Je ne cacherai pas les ombres du tableau : ma joie les dissipa si vite, qu’elles ne réussirent qu’à mettre en valeur les clartés ; mais j’eus là de tristes moments… Après ma nuit d’effusion, je partis dès l’avant-matin, dans l’aurore artificielle des éclairs de barrage du front anglais. Je marchais sans penser à rien, comme engourdi d’indifférence. Au lieu d’une maison de silence et de paix, je trouvai une église trop habitée où, sans se régler l’un sur l’autre, chacun à sa petite table, plusieurs prêtres brancardiers disaient leur messe en même temps. Je ne parvenais pas, dans ces chuchotements, à fixer mon esprit distrait, à humecter de pleurs ma sécheresse désolée, à me donner vraiment, de cœur. Je dus, à froid, arracher à ma volonté un consentement difficile : toute grâce se retirait au moment d’approcher de Dieu. Je croyais sans plaisir, j’acceptais sans reconnaissance… Ce fut une communion décevante, réduite au fait matériel. Le père G… m’avait pourtant bien mis en garde ; je ne l’avais pas écouté.

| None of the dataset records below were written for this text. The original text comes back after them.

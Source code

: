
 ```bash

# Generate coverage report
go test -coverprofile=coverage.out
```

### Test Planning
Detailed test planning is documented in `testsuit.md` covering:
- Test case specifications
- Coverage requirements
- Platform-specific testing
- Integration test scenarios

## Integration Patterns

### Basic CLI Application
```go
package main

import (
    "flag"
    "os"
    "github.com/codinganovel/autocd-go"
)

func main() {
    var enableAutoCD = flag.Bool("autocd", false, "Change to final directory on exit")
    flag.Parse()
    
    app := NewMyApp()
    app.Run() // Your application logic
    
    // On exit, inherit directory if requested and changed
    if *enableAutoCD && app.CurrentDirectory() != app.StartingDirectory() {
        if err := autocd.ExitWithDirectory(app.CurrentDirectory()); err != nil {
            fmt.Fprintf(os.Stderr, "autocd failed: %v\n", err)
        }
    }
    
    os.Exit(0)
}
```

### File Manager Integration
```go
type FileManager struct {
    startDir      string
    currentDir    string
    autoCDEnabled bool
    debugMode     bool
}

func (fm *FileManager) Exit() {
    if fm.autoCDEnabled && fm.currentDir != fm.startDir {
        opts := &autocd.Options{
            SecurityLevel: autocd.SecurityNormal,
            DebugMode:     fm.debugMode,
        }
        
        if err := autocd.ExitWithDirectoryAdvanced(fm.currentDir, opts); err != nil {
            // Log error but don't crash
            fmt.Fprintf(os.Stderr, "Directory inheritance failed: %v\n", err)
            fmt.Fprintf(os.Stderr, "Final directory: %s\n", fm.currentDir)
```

Quelle torture de se dire : « Dieu est descendu dans mon cœur », et de n’y sentir que mélancolie ! Il faut prier, prier. Dieu est là, mais Il dort ; tâchons de l’éveiller au chant de nos prières ! Le merveilleux apaisement qui descendit sur moi à la tombée du jour, tandis que je lisais les Méditations sur l’Eucharistie dans le petit volume de tranchées destiné à mon saint ami, m’avisa doucement de la présence intérieure ; et à minuit, l’heure de Sa naissance humaine, Dieu célébrait sa fête en moi et me parlait.

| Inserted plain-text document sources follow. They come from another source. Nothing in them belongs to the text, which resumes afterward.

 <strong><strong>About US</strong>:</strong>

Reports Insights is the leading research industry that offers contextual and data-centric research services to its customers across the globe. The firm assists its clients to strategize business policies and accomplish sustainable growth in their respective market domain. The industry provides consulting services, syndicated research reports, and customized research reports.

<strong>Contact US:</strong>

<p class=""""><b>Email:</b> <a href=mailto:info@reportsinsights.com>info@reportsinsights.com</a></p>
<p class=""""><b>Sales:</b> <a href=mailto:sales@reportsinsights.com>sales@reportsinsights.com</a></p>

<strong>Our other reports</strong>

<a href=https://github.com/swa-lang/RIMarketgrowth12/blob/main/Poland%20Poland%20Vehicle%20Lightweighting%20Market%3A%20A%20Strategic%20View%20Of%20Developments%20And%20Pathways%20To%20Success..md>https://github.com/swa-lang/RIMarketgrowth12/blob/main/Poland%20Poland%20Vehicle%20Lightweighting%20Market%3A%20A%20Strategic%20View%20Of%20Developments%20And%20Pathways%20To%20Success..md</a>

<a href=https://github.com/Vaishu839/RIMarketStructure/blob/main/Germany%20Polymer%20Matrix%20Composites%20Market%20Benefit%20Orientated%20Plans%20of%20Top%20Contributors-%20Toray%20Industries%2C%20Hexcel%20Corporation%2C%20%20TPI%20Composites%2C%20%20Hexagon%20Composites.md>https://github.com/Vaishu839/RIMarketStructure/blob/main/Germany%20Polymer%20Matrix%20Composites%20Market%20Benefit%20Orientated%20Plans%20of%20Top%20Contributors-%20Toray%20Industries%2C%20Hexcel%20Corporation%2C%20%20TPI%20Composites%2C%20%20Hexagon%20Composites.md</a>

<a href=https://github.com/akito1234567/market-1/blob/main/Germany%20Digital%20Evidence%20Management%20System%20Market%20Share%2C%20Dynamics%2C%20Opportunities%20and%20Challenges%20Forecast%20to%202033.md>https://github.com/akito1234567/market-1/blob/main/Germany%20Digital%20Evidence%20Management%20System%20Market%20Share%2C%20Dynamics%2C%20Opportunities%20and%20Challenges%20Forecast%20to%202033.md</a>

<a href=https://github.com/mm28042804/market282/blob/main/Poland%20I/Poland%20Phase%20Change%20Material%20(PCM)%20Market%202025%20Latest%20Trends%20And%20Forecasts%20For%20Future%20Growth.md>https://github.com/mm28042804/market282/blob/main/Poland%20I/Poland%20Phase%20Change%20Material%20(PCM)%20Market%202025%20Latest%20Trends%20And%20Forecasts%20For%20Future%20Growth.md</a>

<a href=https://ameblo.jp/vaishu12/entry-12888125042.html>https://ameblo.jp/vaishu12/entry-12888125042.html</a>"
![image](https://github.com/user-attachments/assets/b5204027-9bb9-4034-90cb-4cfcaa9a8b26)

A défaut de l’église, réservée aux fidèles de la paroisse, nous disposions d’un énorme hangar qui servait d’ordinaire à des représentations théâtrales. Vous voyez ce que c’est : des murs nus, des chaises, des bancs, au fond quelques gradins et en face un plancher de scène, entre deux portants de toile décorés par un amateur. Un escabeau de quelques marches descendait jusque dans la salle. Au centre, sur la scène, on avait dressé un petit autel ; il se détachait pur et blanc sur une panoplie de drapeaux neufs, où chantaient toutes les couleurs de l’Entente. Du lierre noir accroché aux murailles ajoutait au charme étrange et rustique de notre temple improvisé… Une église ? non, une crèche. Sur la modeste scène, pour un moment sacrée, va se jouer le vrai mystère de la Naissance de Jésus. Au premier rang, le général de corps d’armée ; le nommerai-je ? aujourd’hui général d’armée, une victoire éclatante et soudaine vient précisément d’illustrer son nom. Avec lui, son état-major. Derrière lui, les officiers en très grand nombre et la foule pressée de nos soldats, artilleurs, fantassins, jeunes et vieilles classes. Chacun n’avait à soi qu’un petit coin ; mais plus serrés, on se sentait plus fraternels et le fluide souverain circulait mieux de l’un à l’autre.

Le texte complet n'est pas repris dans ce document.